Fig. 3: Illustration of ATAC-seq time course profile dynamics.
figure 3

a Heatmap of ATAC-seq counts data for peaks showing evidence of temporal dynamics. b Clustering of ATAC-seq time course data using a Gaussian process mixture model. Significantly enriched DNA-binding MOTIFs in each peak (using static peaks are background) are labelled in each cluster.

Correlating chromatin dynamics with gene expression

We next went on to test whether these dynamic measures of DNA activity, interaction and expression exhibited any correlation between their time course profiles. Previous studies, using measurements of H3K27ac, Hi-C and expression across different cell types, demonstrated how subtle changes in contact frequency correlated with larger changes in active DNA and expression18. We wanted to determine the nature of this relationship in our data, from a single, activated cell type. We looked for otherEnd baits that contained ATAC-seq peaks, and linked these ATAC-seq peaks with CHi-C interactions to promoter baits and associated genes. Using this approach, we formed 44,113 links. Pearson correlation coefficients for paired time course data between ATAC-seq and CHi-C, ATAC-seq and gene, and gene and CHi-C were calculated. We used a link randomisation procedure to identify whether the number of correlations observed at a particular level could be considered significantly enriched (see “Methods”).
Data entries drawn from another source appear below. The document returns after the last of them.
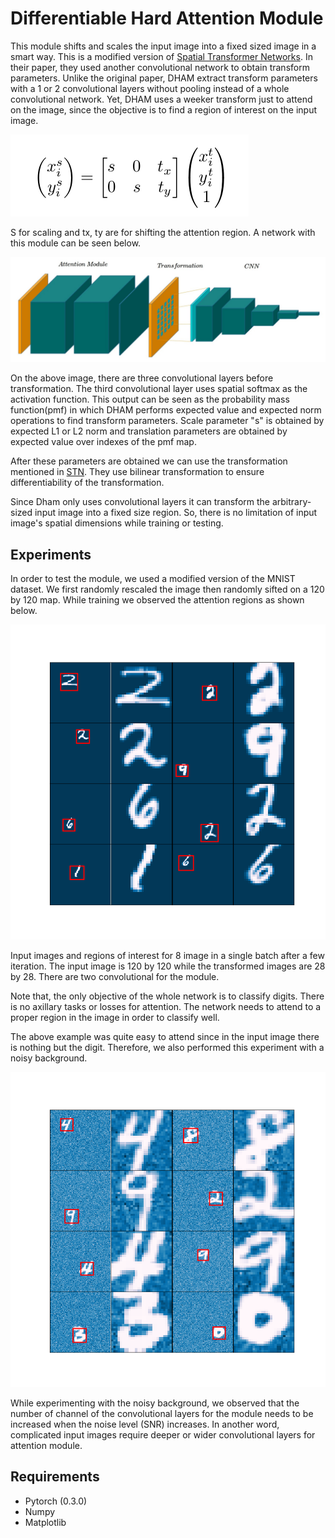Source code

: # Differentiable Hard Attention Module

This module shifts and scales the input image into a fixed sized image in a smart way. This is a modified version of [Spatial Transformer Networks](https://arxiv.org/abs/1506.02025). In their paper, they used another convolutional network to obtain transform parameters. Unlike the original paper, DHAM extract transform parameters with a 1 or 2 convolutional layers without pooling instead of a whole convolutional network. Yet, DHAM uses a weeker transform just to attend on the image, since the objective is to find a region of interest on the input image.

![Transformation equation](results/readme_images/eq1.png)

S for scaling and tx, ty are for shifting the attention region. A network with this module can be seen below.

![Network with dham](results/readme_images/network_with_dham.jpg)

On the above image, there are three convolutional layers before transformation. The third convolutional layer uses spatial softmax as the activation function. This output can be seen as the probability mass function(pmf) in which DHAM performs expected value and expected norm operations to find transform parameters. Scale parameter "s" is obtained by expected L1 or L2 norm and translation parameters are obtained by expected value over indexes of the pmf map.

After these parameters are obtained we can use the transformation mentioned in [STN](https://arxiv.org/abs/1506.02025). They use bilinear transformation to ensure differentiability of the transformation.

Since Dham only uses convolutional layers it can transform the arbitrary-sized input image into a fixed size region. So, there is no limitation of input image's spatial dimensions while training or testing.

## Experiments

In order to test the module, we used a modified version of the MNIST dataset. We first randomly rescaled the image then randomly sifted on a 120 by 120 map. While training we observed the attention regions as shown below.

![Network with dham](results/grid_2.png)

Input images and regions of interest for 8 image in a single batch after a few iteration. The input image is 120 by 120 while the transformed images are 28 by 28. There are two convolutional for the module.

Note that, the only objective of the whole network is to classify digits. There is no axillary tasks or losses for attention. The network needs to attend to a proper region in the image in order to classify well.

The above example was quite easy to attend since in the input image there is nothing but the digit. Therefore, we also performed this experiment with a noisy background.

![Network with dham](results/noise_grid_3.png)

While experimenting with the noisy background, we observed that the number of channel of the convolutional layers for the module needs to be increased when the noise level (SNR) increases. In another word, complicated input images require deeper or wider convolutional layers for attention module.

## Requirements

* Pytorch (0.3.0)
* Numpy
* Matplotlib


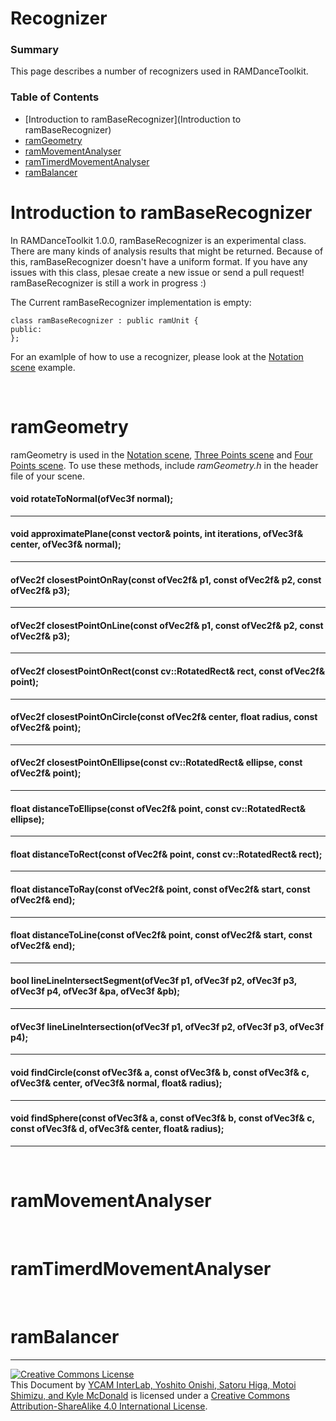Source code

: # Recognizer


### Summary

This page describes a number of recognizers used in RAMDanceToolkit.

### Table of Contents

- [Introduction to ramBaseRecognizer](Introduction to ramBaseRecognizer)
- [ramGeometry](ramGeometry)
- [ramMovementAnalyser](ramMovementAnalyser)
- [ramTimerdMovementAnalyser](ramTimerdMovementAnalyser)
- [ramBalancer](ramBalancer)


# Introduction to ramBaseRecognizer

In RAMDanceToolkit 1.0.0, ramBaseRecognizer is an experimental class. There are many kinds of analysis results that might be returned. Because of this, ramBaseRecognizer doesn't have a uniform format. If you have any issues with this class, plesae create a new issue or send a pull request! ramBaseRecognizer is still a work in progress :)


The Current ramBaseRecognizer implementation is empty:

	class ramBaseRecognizer : public ramUnit {
	public:
	};

For an examlple of how to use a recognizer, please look at the [Notation scene](https://github.com/YCAMInterlab/RAMDanceToolkit/tree/master/apps/RAMDanceToolkit/src/scenes/Notation)  example.

<br>

# ramGeometry

ramGeometry is used in the [Notation scene](), [Three Points scene]() and [Four Points scene]().
To use these methods, include _ramGeometry.h_ in the header file of your scene. 

#### void rotateToNormal(ofVec3f normal);

---

#### void approximatePlane(const vector<ofVec3f>& points, int iterations, ofVec3f& center, ofVec3f& normal);

---

#### ofVec2f closestPointOnRay(const ofVec2f& p1, const ofVec2f& p2, const ofVec2f& p3);

---

#### ofVec2f closestPointOnLine(const ofVec2f& p1, const ofVec2f& p2, const ofVec2f& p3);

---

#### ofVec2f closestPointOnRect(const cv::RotatedRect& rect, const ofVec2f& point);

---

#### ofVec2f closestPointOnCircle(const ofVec2f& center, float radius, const ofVec2f& point);

---

#### ofVec2f closestPointOnEllipse(const cv::RotatedRect& ellipse, const ofVec2f& point);

---

#### float distanceToEllipse(const ofVec2f& point, const cv::RotatedRect& ellipse);

---

#### float distanceToRect(const ofVec2f& point, const cv::RotatedRect& rect);

---

#### float distanceToRay(const ofVec2f& point, const ofVec2f& start, const ofVec2f& end);

---

#### float distanceToLine(const ofVec2f& point, const ofVec2f& start, const ofVec2f& end);

---

#### bool lineLineIntersectSegment(ofVec3f p1, ofVec3f p2, ofVec3f p3, ofVec3f p4, ofVec3f &pa, ofVec3f &pb);

---

#### ofVec3f lineLineIntersection(ofVec3f p1, ofVec3f p2, ofVec3f p3, ofVec3f p4);

---

#### void findCircle(const ofVec3f& a, const ofVec3f& b, const ofVec3f& c, ofVec3f& center, ofVec3f& normal, float& radius);

---

#### void findSphere(const ofVec3f& a, const ofVec3f& b, const ofVec3f& c, const ofVec3f& d, ofVec3f& center, float& radius);

---

<br>

	
# ramMovementAnalyser


<br>


# ramTimerdMovementAnalyser


<br>


# ramBalancer



<hr>
<a rel="license" href="http://creativecommons.org/licenses/by-sa/4.0/"><img alt="Creative Commons License" style="border-width:0" src="http://i.creativecommons.org/l/by-sa/4.0/80x15.png" /></a><br /><span xmlns:dct="http://purl.org/dc/terms/" property="dct:title">This Document</span> by <a xmlns:cc="http://creativecommons.org/ns#" href="http://interlab.ycam.jp/projects/ram" property="cc:attributionName" rel="cc:attributionURL">YCAM InterLab, Yoshito Onishi, Satoru Higa, Motoi Shimizu, and Kyle McDonald</a> is licensed under a <a rel="license" href="http://creativecommons.org/licenses/by-sa/4.0/">Creative Commons Attribution-ShareAlike 4.0 International License</a>.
We show an enrichment for extreme correlations between ATAC-seq, CHi-C and RNA-seq data sets, particularly an enrichment for high positive correlations within 200 kb of promoters (Fig. 4a), suggesting that functional, interactive correlations are most common within ‘contact domains’. This observation is supported by previous findings, where the median distance between H3K27ac loop anchors and interacting otherEnds (130 kb)5 and the median distance of cohesion constrained regulatory DNA-loops (185 kb)7 are typically within a ~200 kb range.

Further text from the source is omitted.